##### INPUT #####

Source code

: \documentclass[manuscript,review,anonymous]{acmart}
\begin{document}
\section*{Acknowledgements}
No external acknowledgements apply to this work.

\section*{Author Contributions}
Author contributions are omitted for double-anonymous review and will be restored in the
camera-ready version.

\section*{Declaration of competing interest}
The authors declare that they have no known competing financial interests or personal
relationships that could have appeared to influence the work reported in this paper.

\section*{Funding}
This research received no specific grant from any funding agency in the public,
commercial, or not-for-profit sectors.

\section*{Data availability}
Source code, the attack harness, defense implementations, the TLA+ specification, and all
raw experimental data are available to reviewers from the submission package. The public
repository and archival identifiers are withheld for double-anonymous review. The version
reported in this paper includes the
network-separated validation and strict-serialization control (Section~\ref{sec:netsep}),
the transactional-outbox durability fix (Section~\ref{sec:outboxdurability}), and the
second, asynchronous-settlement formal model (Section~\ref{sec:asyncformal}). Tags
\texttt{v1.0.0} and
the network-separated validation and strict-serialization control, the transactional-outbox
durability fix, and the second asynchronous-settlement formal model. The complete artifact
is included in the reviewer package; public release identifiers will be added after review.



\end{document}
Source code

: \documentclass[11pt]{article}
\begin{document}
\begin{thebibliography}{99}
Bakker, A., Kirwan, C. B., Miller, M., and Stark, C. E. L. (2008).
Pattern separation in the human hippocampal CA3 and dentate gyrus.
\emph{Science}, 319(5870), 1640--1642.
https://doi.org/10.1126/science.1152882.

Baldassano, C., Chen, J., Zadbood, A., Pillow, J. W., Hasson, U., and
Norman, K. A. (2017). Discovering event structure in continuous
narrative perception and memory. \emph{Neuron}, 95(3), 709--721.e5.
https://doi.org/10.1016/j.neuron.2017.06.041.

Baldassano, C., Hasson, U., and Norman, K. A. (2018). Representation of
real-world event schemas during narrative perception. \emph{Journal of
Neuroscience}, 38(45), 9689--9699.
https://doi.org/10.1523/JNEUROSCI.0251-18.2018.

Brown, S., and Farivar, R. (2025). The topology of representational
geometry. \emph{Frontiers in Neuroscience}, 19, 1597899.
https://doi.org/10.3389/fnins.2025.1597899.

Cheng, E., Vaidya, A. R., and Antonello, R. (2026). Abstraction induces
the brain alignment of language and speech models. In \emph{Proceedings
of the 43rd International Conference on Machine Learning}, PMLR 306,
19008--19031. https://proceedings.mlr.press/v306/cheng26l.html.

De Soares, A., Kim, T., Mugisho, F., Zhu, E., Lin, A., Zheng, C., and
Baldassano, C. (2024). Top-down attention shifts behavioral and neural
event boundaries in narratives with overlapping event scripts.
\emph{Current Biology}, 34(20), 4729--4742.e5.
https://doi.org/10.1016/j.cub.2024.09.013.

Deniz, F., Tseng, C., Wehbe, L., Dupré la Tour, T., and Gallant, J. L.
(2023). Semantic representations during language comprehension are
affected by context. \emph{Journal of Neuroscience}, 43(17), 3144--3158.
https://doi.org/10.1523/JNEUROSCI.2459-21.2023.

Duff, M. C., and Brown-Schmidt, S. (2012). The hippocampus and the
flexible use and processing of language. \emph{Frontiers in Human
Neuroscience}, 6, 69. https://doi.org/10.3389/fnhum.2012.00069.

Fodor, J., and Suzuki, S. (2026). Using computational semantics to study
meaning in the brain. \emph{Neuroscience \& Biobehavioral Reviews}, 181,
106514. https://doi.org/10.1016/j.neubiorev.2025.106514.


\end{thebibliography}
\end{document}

#####

:: ASSIGNED TASK ::
Show the lines from the data above that contain the string "public".

:: TASK OUTPUT ::
This research received no specific grant from any funding agency in the public,
raw experimental data are available to reviewers from the submission package. The public
is included in the reviewer package; public release identifiers will be added after review.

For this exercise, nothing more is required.